Building Autonomous Agents Using Gemini 3 Pro's Tool Calling

Building Autonomous Agents Using Gemini 3 Pro's Tool Calling
Photo by Amanz / Unsplash

By now, in early 2026, the industry has firmly moved past the "chatbot" phase. We are no longer asking Large Language Models (LLMs) to simply talk; we are asking them to do. For CTOs and Senior Engineers, the focus has shifted from prompt engineering to custom ai agents development—building deterministic, reliable systems where models like Gemini 3 Pro act as the reasoning engine behind complex business workflows.

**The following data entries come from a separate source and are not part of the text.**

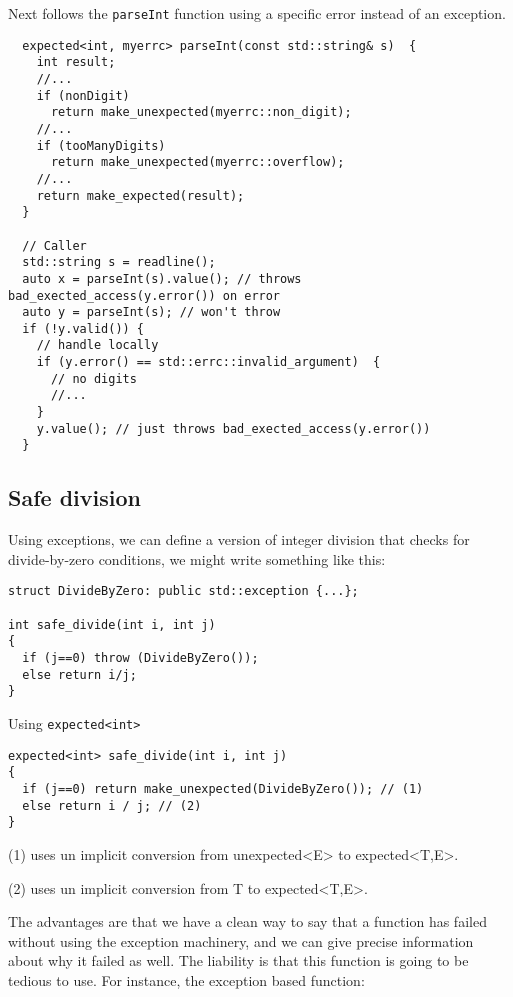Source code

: \documentclass[a4paper,10pt]{article}
\newcommand{\cpp}[1]{\lstinline{#1}}
\begin{document}
Next follows the \cpp{parseInt} function using a specific error instead of an exception.

\begin{lstlisting}
  expected<int, myerrc> parseInt(const std::string& s)  {
    int result;
    //...
    if (nonDigit)  
      return make_unexpected(myerrc::non_digit);
    //...
    if (tooManyDigits)  
      return make_unexpected(myerrc::overflow);
    //...
    return make_expected(result);
  }

  // Caller
  std::string s = readline();
  auto x = parseInt(s).value(); // throws bad_exected_access(y.error()) on error
  auto y = parseInt(s); // won't throw
  if (!y.valid()) {
    // handle locally
    if (y.error() == std::errc::invalid_argument)  {
      // no digits
      //...
    }
    y.value(); // just throws bad_exected_access(y.error())
  }
\end{lstlisting}


\subsection{Safe division}

Using exceptions, we can define a version of integer division that checks for divide-by-zero conditions, we might write something like this:

\begin{lstlisting}
struct DivideByZero: public std::exception {...};

int safe_divide(int i, int j)
{
  if (j==0) throw (DivideByZero());
  else return i/j;
}
\end{lstlisting}

\noindent
Using \cpp{expected<int>}

\begin{lstlisting}
expected<int> safe_divide(int i, int j)
{
  if (j==0) return make_unexpected(DivideByZero()); // (1)
  else return i / j; // (2)
}
\end{lstlisting}

(1) uses un implicit conversion from unexpected<E> to expected<T,E>. 

(2) uses un implicit conversion from T to expected<T,E>.

The advantages are that we have a clean way to say that a function has failed without using the exception machinery, and we can give precise information about why it failed as well. The liability is that this function is going to be tedious to use. For instance, the exception based function:
\end{document}
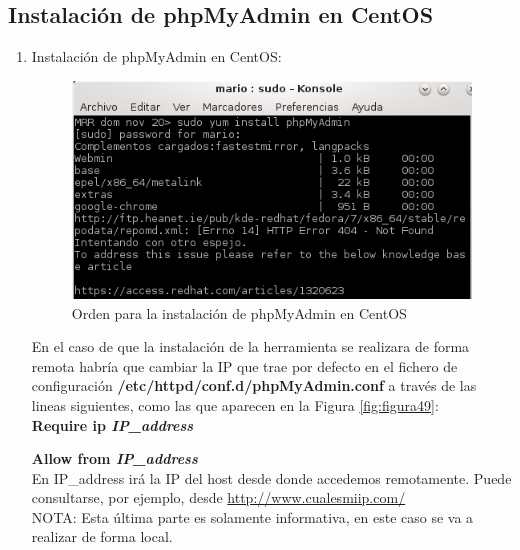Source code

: \subsection{Instalación de phpMyAdmin en CentOS}
\cite{enlace23,enlace25}

\begin{enumerate}
	\item Instalación de phpMyAdmin en CentOS:
	
	\begin{figure}[H] %
		\centering
		\includegraphics[scale=0.7]{figuras/figura48.png} 
		\caption{Orden para la instalación de phpMyAdmin en CentOS} 
		\label{fig:figura48}
	\end{figure}
	
	En el caso de que la instalación de la herramienta se realizara de forma remota habría que cambiar la IP que trae por defecto en el fichero de configuración \textbf{/etc/httpd/conf.d/phpMyAdmin.conf} a través de las lineas siguientes, como las que aparecen en la Figura \ref{fig:figura49}:
	\\
	
	\textbf{Require ip \textit{ IP\_address }}
	
	\textbf{Allow from \textit{ IP\_address }}
	\\
	
	En IP\_address irá la IP del host desde donde accedemos remotamente.
	Puede consultarse, por ejemplo, desde  \url{http://www.cualesmiip.com/} 
	\\
	
	NOTA: Esta última parte es solamente informativa, en este caso se va a realizar de forma local.
	

\end{enumerate}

The release of Gemini 3 Pro has streamlined this significantly. Unlike previous iterations that required heavy middleware to manage tool schemas (the JSON definitions of what a model can do), the modern google-genai SDK combined with Gemini 3’s native reasoning capabilities allows for nearly "zero-latency" decision-making.

In this article, we will build a fully functional autonomous agent that can interact with a local database and perform external actions (mocked as email delivery), demonstrating the architectural patterns required for enterprise-grade agentic systems.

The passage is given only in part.